▶ [What you have to do]: When the line containing "8798 | 2025-08-30 18:16 |" appears in the data below, begin copying there and stop only after the line containing "7460 | 2025-08-30 18:16 |".

══ Records to process ══

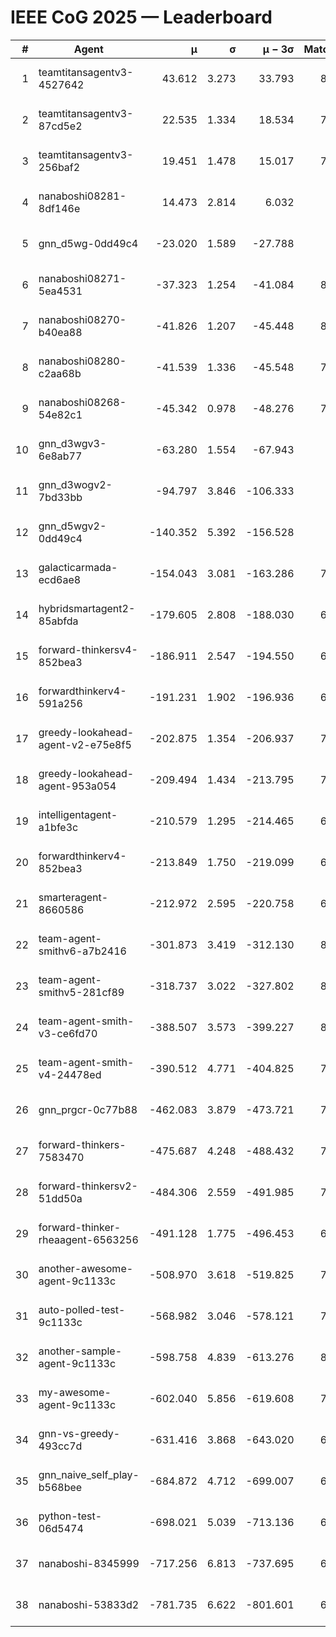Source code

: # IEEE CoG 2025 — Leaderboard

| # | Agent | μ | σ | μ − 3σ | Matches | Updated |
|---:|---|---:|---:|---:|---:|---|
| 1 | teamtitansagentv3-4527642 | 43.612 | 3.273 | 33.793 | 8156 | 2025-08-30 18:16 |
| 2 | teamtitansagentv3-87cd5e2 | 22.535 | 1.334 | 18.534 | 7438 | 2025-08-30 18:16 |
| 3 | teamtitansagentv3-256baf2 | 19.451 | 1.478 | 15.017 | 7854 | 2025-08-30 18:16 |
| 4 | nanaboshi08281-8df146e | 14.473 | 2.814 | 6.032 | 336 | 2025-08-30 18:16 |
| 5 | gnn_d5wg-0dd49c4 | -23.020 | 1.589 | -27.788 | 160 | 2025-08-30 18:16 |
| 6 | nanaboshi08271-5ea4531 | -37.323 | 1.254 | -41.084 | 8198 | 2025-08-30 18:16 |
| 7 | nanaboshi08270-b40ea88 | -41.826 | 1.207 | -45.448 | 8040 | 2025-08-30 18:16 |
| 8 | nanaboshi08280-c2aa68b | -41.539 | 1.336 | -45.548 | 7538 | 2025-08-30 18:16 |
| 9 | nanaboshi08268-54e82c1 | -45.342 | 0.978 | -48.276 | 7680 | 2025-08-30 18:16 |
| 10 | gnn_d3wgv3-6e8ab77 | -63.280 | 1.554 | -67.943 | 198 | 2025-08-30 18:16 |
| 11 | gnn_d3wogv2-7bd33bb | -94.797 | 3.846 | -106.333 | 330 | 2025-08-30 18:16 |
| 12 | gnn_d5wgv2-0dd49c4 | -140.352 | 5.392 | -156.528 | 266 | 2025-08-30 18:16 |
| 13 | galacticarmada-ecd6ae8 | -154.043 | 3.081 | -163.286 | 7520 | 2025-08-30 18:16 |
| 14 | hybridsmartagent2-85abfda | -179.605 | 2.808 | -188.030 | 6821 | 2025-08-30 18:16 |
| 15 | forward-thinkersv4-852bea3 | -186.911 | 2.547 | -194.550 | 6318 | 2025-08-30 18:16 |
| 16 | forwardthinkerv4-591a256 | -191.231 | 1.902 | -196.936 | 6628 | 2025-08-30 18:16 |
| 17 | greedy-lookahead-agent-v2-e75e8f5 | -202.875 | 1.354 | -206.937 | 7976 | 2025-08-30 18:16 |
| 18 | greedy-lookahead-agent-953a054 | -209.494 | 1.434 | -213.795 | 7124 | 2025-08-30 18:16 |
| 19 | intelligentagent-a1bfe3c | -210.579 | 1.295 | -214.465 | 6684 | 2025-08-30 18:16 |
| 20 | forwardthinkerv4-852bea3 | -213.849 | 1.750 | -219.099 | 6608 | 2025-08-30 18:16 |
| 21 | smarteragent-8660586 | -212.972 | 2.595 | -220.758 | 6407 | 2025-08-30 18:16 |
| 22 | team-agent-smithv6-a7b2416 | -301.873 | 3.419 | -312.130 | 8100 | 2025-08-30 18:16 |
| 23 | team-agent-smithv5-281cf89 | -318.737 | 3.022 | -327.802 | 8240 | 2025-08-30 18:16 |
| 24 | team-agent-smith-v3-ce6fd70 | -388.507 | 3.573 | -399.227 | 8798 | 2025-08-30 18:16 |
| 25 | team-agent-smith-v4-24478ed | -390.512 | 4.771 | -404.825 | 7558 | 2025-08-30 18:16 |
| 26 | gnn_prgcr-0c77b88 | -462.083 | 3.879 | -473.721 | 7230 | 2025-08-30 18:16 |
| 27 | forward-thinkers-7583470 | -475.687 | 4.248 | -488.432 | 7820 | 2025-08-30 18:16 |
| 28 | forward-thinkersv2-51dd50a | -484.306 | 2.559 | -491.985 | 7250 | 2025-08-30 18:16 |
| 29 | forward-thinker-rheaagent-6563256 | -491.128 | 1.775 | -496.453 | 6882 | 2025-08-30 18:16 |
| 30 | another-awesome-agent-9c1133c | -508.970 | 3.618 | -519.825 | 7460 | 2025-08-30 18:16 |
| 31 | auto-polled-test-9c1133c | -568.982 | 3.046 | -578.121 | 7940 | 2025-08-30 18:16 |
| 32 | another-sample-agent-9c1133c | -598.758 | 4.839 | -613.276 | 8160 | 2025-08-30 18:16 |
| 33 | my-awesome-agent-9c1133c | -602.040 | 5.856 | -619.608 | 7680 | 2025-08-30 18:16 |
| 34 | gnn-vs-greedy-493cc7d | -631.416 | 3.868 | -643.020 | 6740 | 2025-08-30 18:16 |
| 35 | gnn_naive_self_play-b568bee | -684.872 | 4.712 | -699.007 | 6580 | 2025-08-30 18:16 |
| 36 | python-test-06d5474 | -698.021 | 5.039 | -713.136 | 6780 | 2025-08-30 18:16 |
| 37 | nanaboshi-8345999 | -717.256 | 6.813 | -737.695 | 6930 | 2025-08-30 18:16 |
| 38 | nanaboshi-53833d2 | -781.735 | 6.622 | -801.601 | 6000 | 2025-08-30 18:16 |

═══
══ Records to process ══

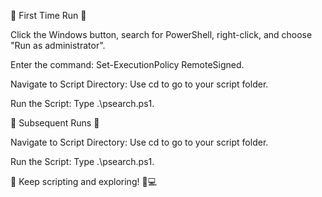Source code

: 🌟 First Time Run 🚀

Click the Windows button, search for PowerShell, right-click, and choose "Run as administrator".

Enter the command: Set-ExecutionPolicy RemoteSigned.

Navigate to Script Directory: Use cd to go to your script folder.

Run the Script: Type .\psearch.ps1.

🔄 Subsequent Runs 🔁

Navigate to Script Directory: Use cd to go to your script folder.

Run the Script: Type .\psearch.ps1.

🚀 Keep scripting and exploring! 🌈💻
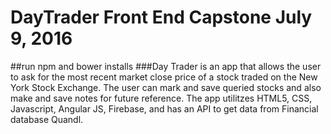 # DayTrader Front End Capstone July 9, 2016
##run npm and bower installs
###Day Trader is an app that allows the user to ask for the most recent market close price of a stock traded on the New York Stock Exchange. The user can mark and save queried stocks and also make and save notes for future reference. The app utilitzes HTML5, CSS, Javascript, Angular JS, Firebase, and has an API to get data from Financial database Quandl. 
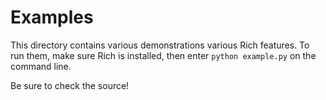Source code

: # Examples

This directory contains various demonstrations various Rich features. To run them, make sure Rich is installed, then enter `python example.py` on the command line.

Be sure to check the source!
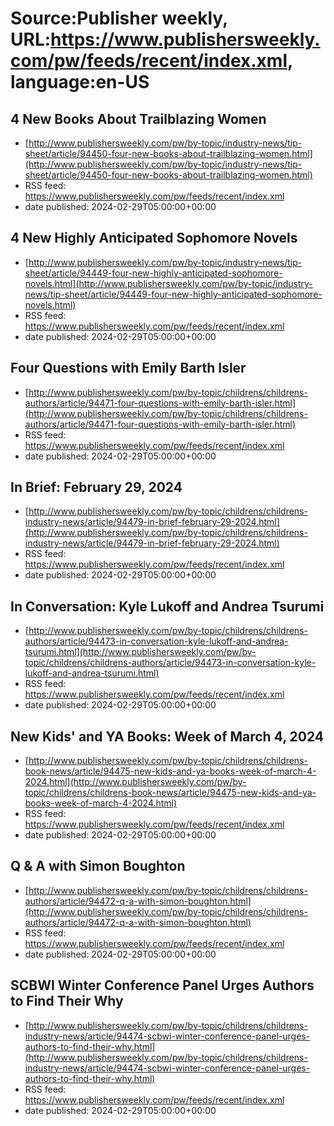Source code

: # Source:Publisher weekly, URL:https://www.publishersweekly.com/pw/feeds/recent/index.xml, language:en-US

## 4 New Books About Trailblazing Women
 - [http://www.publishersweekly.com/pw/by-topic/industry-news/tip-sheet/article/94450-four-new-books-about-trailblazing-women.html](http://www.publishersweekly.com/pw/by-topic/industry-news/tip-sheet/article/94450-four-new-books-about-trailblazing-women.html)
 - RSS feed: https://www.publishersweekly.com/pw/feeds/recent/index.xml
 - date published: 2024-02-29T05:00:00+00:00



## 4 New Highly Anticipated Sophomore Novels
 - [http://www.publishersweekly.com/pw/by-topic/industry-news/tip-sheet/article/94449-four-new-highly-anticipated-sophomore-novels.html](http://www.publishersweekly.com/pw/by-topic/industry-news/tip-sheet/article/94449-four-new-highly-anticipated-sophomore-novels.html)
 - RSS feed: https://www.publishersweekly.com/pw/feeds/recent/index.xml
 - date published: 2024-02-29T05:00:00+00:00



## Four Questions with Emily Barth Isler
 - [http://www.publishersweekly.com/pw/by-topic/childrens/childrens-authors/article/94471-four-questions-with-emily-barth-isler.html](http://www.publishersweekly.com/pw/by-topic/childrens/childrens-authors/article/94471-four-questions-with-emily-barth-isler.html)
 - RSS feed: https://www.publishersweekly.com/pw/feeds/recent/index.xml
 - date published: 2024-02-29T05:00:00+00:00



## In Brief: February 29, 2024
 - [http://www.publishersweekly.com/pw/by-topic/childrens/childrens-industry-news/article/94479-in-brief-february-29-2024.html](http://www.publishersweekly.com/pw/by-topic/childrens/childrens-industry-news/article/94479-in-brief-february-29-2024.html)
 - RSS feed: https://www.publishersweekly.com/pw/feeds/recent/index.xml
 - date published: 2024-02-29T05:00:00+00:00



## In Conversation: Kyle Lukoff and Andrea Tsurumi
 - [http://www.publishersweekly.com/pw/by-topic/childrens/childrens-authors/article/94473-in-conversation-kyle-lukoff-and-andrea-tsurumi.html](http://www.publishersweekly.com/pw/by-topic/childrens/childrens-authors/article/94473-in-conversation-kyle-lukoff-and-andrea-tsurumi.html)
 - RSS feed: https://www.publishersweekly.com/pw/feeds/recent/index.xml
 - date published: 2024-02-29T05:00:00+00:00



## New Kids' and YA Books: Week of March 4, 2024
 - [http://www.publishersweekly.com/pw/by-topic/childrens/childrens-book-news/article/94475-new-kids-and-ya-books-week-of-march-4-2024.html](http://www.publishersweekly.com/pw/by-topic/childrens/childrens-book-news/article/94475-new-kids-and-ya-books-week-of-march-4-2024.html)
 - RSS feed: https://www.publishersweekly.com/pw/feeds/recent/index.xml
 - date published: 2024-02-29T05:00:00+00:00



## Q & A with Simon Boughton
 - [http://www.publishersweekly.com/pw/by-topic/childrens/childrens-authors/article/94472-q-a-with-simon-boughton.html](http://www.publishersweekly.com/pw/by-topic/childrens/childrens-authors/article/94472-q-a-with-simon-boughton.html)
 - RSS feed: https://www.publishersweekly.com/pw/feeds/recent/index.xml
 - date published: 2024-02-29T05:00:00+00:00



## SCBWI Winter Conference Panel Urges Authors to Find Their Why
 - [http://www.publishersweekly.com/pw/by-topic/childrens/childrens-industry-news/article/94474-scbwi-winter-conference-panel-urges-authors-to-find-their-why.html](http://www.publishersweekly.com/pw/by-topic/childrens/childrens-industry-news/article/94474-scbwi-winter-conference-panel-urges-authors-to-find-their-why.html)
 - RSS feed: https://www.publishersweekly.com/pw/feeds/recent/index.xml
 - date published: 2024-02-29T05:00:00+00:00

═══

▶ [Output for this task]:
| 24 | team-agent-smith-v3-ce6fd70 | -388.507 | 3.573 | -399.227 | 8798 | 2025-08-30 18:16 |
| 25 | team-agent-smith-v4-24478ed | -390.512 | 4.771 | -404.825 | 7558 | 2025-08-30 18:16 |
| 26 | gnn_prgcr-0c77b88 | -462.083 | 3.879 | -473.721 | 7230 | 2025-08-30 18:16 |
| 27 | forward-thinkers-7583470 | -475.687 | 4.248 | -488.432 | 7820 | 2025-08-30 18:16 |
| 28 | forward-thinkersv2-51dd50a | -484.306 | 2.559 | -491.985 | 7250 | 2025-08-30 18:16 |
| 29 | forward-thinker-rheaagent-6563256 | -491.128 | 1.775 | -496.453 | 6882 | 2025-08-30 18:16 |
| 30 | another-awesome-agent-9c1133c | -508.970 | 3.618 | -519.825 | 7460 | 2025-08-30 18:16 |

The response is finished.